### Goal of the exercise:
Repeat the stretch of entries below from the line with "the learning rate." through the line with "- **Vectorized Implementation**: Efficient". Include both ends and add nothing.

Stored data

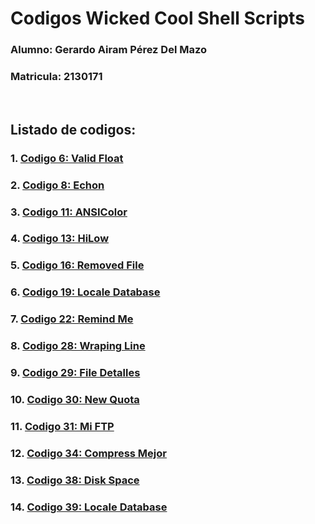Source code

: # Codigos Wicked Cool Shell Scripts

### Alumno: Gerardo Airam Pérez Del Mazo
### Matricula: 2130171

<br>

## **Listado de codigos:**
### 1. [**Codigo 6: Valid Float**](Script6/Script6.md)
### 2. [**Codigo 8: Echon**](Script8/Script8.md)
### 3. [**Codigo 11: ANSIColor**](Script11/Script11.md)
### 4. [**Codigo 13: HiLow**](Script13/Script13.md)
### 5. [**Codigo 16: Removed File**](Script16/Script16.md)
### 6. [**Codigo 19: Locale Database**](Script19/Script19.md)
### 7. [**Codigo 22: Remind Me**](Script22/Script22.md)
### 8. [**Codigo 28: Wraping Line**](Script28/Script28.md)
### 9. [**Codigo 29: File Detalles**](Script29/Script29.md)
### 10. [**Codigo 30: New Quota**](Script30/Script30.md)
### 11. [**Codigo 31: Mi FTP**](Script31/Script31.md)
### 12. [**Codigo 34: Compress Mejor**](Script34/Script34.md)
### 13. [**Codigo 38: Disk Space**](Script38/Script38.md)
### 14. [**Codigo 39: Locale Database**](Script39/Script39.md)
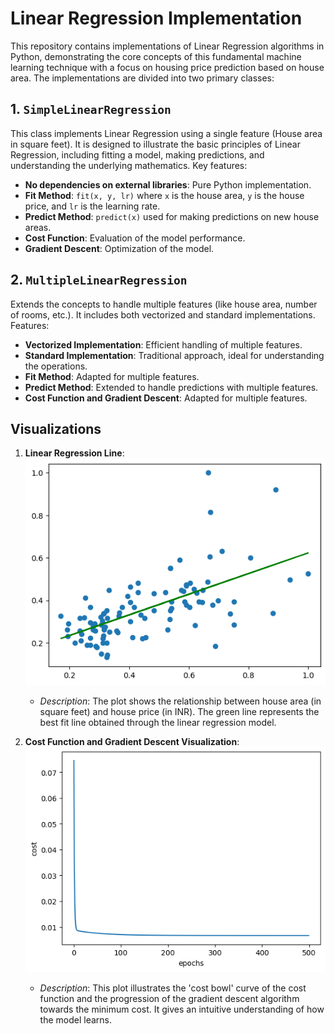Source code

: # Linear Regression Implementation

This repository contains implementations of Linear Regression algorithms in Python, demonstrating the core concepts of this fundamental machine learning technique with a focus on housing price prediction based on house area. The implementations are divided into two primary classes:

## 1. `SimpleLinearRegression`
This class implements Linear Regression using a single feature (House area in square feet). It is designed to illustrate the basic principles of Linear Regression, including fitting a model, making predictions, and understanding the underlying mathematics. Key features:

- **No dependencies on external libraries**: Pure Python implementation.
- **Fit Method**: `fit(x, y, lr)` where `x` is the house area, `y` is the house price, and `lr` is the learning rate.
- **Predict Method**: `predict(x)` used for making predictions on new house areas.
- **Cost Function**: Evaluation of the model performance.
- **Gradient Descent**: Optimization of the model.

## 2. `MultipleLinearRegression`
Extends the concepts to handle multiple features (like house area, number of rooms, etc.). It includes both vectorized and standard implementations. Features:

- **Vectorized Implementation**: Efficient handling of multiple features.
- **Standard Implementation**: Traditional approach, ideal for understanding the operations.
- **Fit Method**: Adapted for multiple features.
- **Predict Method**: Extended to handle predictions with multiple features.
- **Cost Function and Gradient Descent**: Adapted for multiple features.

## Visualizations

1. **Linear Regression Line**:
   ![Linear Regression Line](linear_regression.png)
   - *Description*: The plot shows the relationship between house area (in square feet) and house price (in INR). The green line represents the best fit line obtained through the linear regression model.

2. **Cost Function and Gradient Descent Visualization**:
   ![Cost Function and Gradient Descent](gradient_descent.png)
   - *Description*: This plot illustrates the 'cost bowl' curve of the cost function and the progression of the gradient descent algorithm towards the minimum cost. It gives an intuitive understanding of how the model learns.

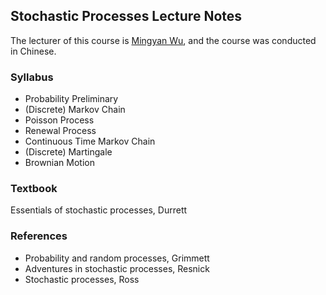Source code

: ## Stochastic Processes Lecture Notes

The lecturer of this course is [Mingyan Wu](https://www.researchgate.net/profile/Mingyan-Wu), and the course was conducted in Chinese. 

### Syllabus

- Probability Preliminary
- (Discrete) Markov Chain
- Poisson Process
- Renewal Process
- Continuous Time Markov Chain
- (Discrete) Martingale
- Brownian Motion

### Textbook

Essentials of stochastic processes, Durrett

### References

- Probability and random processes, Grimmett
- Adventures in stochastic processes, Resnick
- Stochastic processes, Ross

### Written solution:
- **Fit Method**: `fit(x, y, lr)` where `x` is the house area, `y` is the house price, and `lr` is the learning rate.
- **Predict Method**: `predict(x)` used for making predictions on new house areas.
- **Cost Function**: Evaluation of the model performance.
- **Gradient Descent**: Optimization of the model.

## 2. `MultipleLinearRegression`
Extends the concepts to handle multiple features (like house area, number of rooms, etc.). It includes both vectorized and standard implementations. Features:

- **Vectorized Implementation**: Efficient handling of multiple features.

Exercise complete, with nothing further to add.